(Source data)
-.-.-

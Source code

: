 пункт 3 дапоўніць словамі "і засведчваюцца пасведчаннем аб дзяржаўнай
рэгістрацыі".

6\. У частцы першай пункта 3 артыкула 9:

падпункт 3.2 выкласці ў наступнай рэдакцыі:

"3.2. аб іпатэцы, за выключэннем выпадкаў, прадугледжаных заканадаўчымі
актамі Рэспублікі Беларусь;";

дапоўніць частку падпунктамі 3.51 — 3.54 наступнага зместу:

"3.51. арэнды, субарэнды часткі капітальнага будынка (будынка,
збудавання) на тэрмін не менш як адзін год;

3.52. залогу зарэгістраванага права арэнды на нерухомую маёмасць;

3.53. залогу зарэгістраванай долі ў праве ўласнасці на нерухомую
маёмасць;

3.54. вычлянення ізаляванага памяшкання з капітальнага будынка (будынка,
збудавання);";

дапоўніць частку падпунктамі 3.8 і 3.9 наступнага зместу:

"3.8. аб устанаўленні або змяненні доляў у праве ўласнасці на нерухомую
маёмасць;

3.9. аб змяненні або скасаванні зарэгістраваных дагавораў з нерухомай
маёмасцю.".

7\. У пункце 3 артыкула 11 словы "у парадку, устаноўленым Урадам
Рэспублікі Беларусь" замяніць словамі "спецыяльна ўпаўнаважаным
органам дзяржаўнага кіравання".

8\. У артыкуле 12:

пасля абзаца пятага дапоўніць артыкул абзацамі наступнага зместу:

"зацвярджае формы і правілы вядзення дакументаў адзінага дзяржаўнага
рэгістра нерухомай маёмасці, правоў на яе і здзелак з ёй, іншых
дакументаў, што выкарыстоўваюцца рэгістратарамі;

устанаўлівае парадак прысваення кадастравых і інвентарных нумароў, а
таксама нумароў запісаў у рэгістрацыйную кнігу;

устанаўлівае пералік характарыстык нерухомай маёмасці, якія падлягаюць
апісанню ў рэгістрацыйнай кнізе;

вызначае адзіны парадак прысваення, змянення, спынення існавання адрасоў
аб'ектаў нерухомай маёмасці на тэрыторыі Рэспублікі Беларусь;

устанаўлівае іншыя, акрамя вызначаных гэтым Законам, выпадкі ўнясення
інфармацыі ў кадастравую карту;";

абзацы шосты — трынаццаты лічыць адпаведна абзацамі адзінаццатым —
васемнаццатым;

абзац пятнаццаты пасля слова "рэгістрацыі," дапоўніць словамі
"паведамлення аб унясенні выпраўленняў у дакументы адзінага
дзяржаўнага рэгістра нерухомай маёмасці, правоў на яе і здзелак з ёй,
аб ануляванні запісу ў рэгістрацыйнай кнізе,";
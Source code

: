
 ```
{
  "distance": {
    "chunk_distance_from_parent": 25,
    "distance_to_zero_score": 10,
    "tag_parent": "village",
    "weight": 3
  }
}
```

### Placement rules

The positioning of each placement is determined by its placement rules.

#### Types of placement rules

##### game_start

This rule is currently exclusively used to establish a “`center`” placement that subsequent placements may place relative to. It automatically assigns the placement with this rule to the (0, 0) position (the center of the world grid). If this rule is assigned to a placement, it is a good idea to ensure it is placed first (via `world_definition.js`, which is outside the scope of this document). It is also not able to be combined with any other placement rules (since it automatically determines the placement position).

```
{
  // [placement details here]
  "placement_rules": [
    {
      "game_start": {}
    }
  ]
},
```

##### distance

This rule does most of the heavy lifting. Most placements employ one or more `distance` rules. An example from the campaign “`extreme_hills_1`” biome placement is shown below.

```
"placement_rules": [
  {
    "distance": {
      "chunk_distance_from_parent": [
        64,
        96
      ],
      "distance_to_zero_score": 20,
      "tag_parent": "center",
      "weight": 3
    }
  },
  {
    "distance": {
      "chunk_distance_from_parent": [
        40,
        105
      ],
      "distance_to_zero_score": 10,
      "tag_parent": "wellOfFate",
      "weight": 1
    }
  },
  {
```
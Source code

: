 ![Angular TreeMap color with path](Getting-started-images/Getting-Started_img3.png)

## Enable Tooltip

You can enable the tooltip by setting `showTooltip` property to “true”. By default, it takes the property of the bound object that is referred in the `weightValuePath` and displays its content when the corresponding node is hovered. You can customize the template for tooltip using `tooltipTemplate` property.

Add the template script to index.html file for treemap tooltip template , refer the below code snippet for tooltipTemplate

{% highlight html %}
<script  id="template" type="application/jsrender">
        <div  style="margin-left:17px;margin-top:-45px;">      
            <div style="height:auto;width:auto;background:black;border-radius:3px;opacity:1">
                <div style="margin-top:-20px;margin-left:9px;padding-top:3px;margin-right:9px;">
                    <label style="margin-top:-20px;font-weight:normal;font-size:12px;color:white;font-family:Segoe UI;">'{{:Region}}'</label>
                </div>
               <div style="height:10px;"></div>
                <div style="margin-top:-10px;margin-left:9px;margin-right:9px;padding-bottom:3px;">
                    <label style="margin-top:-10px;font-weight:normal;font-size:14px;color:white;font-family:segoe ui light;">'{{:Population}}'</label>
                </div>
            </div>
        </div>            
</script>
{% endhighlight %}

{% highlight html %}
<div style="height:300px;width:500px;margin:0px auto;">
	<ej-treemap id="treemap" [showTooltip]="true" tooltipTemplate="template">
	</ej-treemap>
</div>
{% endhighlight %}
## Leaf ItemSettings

-.-.-

WHAT NEEDS TO BE DONE ▸
Every line that holds the string "наступнага" must be copied from the records above.

ANSWER FOR THIS EXERCISE ▸
дапоўніць частку падпунктамі 3.51 — 3.54 наступнага зместу:
дапоўніць частку падпунктамі 3.8 і 3.9 наступнага зместу:
пасля абзаца пятага дапоўніць артыкул абзацамі наступнага зместу:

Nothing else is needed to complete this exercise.